● **WHAT YOU ARE ASKED TO DO**: The entries below contain a stretch that opens with the line containing "4. upload data" and closes with the line containing "The specific procedure"; set down that stretch exactly, both ends included, and nothing else.

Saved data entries
= Beginning of Section =

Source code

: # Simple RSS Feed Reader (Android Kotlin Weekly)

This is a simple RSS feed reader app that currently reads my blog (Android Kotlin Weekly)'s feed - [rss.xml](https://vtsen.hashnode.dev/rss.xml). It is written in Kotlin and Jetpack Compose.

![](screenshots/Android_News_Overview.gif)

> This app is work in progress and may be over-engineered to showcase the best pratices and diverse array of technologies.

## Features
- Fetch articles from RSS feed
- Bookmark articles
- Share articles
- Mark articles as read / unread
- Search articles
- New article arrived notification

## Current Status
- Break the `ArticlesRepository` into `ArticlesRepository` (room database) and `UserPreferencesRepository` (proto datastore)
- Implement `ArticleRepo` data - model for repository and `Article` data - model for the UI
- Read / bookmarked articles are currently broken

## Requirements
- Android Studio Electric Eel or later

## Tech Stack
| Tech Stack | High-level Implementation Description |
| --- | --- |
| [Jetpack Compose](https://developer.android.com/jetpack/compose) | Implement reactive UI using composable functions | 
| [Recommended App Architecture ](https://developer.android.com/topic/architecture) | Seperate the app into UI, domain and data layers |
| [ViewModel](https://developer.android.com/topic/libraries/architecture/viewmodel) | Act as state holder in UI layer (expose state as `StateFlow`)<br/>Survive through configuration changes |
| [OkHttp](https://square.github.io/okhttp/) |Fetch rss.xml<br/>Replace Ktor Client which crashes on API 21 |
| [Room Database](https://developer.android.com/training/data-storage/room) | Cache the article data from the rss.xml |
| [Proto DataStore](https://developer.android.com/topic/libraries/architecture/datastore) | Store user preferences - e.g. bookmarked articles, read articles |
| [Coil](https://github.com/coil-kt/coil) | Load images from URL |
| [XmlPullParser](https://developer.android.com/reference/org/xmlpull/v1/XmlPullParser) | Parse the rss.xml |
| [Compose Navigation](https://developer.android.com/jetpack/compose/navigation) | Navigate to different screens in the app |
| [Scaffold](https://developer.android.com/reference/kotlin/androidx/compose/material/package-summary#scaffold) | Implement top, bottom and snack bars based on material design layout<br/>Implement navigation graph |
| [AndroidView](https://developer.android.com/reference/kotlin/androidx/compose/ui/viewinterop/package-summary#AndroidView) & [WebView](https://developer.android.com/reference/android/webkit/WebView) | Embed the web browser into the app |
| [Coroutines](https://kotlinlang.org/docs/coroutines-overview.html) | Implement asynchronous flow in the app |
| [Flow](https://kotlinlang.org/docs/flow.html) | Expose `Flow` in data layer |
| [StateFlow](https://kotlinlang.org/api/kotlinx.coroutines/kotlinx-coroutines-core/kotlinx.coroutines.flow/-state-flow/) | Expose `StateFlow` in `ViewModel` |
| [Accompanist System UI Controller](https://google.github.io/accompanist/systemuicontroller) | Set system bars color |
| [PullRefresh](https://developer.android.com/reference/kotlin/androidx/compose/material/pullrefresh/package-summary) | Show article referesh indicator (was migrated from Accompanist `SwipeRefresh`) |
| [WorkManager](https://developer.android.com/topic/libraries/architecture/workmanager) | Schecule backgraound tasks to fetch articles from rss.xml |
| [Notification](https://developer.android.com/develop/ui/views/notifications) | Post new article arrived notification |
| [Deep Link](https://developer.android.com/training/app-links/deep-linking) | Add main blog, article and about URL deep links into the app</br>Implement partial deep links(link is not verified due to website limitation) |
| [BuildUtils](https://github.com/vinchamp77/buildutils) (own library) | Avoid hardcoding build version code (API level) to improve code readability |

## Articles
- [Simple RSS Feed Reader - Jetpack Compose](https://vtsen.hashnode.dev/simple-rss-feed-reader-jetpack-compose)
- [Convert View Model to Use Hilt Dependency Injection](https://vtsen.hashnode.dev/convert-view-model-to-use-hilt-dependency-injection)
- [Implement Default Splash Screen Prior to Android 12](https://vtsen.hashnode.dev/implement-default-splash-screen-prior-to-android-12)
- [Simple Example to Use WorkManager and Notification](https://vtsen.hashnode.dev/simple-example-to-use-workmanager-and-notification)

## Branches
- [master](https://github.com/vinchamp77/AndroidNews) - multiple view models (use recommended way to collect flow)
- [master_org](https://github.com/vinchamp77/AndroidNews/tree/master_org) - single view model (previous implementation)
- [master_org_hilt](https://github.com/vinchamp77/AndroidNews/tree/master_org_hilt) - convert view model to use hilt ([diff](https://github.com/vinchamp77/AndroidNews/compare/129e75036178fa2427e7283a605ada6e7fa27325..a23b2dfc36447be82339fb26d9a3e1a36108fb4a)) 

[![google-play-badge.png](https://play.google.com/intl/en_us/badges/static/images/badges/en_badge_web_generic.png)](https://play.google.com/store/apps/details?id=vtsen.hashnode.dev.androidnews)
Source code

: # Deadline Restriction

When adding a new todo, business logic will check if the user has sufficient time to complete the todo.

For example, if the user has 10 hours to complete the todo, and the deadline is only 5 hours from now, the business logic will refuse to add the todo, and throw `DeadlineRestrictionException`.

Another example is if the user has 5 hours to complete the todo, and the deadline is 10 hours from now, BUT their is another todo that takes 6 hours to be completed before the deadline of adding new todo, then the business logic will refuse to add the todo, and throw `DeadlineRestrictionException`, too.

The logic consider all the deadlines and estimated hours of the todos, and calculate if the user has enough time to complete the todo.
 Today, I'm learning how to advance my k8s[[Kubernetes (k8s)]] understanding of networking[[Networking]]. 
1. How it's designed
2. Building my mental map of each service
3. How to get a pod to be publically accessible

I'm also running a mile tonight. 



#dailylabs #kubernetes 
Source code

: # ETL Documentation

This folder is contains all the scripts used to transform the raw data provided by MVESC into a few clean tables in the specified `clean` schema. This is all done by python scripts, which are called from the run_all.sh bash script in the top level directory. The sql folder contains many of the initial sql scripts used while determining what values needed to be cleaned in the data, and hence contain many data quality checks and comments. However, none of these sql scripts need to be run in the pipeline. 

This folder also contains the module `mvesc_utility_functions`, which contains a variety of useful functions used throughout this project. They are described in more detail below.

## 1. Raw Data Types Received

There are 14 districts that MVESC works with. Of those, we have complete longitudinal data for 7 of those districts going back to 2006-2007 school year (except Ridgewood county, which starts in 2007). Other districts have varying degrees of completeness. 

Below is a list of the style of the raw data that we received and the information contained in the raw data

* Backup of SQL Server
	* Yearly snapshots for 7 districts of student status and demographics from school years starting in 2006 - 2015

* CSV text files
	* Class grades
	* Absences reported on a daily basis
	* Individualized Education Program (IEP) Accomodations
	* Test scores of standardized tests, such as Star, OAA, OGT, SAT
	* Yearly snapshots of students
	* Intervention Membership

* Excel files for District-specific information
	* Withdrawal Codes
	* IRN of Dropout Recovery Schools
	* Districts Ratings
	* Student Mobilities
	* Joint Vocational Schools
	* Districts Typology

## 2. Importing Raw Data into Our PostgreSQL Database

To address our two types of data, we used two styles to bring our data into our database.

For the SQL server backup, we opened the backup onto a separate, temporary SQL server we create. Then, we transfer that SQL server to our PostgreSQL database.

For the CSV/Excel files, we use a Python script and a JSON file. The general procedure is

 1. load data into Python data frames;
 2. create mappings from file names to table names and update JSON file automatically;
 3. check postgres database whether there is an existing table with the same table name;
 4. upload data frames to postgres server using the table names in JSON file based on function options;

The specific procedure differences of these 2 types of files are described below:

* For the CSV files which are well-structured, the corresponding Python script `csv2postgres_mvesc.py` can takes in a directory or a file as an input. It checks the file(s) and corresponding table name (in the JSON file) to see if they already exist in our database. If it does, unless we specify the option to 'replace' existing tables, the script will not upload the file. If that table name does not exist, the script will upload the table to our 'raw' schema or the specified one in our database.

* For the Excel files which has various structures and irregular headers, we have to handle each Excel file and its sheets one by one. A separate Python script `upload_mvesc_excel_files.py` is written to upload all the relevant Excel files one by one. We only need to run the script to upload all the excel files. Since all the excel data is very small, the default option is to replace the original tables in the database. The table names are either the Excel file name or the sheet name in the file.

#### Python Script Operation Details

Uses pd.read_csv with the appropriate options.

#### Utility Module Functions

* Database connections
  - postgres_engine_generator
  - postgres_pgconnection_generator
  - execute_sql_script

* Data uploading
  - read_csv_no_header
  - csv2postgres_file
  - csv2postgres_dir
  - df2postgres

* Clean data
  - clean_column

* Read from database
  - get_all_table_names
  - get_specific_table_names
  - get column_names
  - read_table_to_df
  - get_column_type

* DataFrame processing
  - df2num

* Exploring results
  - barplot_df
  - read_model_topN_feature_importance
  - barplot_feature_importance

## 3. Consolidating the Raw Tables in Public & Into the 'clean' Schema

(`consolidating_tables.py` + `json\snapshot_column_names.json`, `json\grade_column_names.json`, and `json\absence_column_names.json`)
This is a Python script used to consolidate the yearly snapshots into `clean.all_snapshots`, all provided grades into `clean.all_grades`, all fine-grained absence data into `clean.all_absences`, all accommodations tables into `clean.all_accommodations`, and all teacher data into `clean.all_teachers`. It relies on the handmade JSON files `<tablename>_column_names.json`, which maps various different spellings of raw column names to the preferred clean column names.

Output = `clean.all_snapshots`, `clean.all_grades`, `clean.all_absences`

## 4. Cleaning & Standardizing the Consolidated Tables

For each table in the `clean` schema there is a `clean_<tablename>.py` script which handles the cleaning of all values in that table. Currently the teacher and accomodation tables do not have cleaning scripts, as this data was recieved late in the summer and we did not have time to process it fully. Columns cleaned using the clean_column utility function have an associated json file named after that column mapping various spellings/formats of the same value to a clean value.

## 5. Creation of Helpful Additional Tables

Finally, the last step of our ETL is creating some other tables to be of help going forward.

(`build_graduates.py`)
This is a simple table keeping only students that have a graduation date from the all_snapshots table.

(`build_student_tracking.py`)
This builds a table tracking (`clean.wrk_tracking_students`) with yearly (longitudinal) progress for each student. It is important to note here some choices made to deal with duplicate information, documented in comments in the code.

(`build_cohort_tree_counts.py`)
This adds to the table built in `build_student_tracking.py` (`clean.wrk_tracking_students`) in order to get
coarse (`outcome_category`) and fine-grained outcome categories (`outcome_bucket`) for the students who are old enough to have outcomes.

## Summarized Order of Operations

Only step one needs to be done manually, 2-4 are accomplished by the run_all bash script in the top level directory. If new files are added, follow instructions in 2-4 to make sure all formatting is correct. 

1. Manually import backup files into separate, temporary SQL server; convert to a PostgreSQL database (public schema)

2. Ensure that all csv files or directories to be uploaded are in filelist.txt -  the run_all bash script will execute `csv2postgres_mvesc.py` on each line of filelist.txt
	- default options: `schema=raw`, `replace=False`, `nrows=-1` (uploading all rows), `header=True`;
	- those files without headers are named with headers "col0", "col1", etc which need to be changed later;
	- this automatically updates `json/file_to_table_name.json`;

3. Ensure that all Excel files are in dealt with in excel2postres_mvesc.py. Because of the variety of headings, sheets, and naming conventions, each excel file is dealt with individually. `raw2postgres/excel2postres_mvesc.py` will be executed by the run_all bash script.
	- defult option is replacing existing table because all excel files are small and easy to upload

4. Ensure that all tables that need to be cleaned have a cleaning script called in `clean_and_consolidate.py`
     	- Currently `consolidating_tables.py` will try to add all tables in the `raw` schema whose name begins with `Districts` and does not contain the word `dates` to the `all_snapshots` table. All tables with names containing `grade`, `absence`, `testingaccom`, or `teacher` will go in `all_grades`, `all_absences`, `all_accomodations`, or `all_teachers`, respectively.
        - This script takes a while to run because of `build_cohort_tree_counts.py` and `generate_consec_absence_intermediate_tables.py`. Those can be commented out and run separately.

= End of Section =

● **EXERCISE RESULT**:
 4. upload data frames to postgres server using the table names in JSON file based on function options;

The specific procedure differences of these 2 types of files are described below:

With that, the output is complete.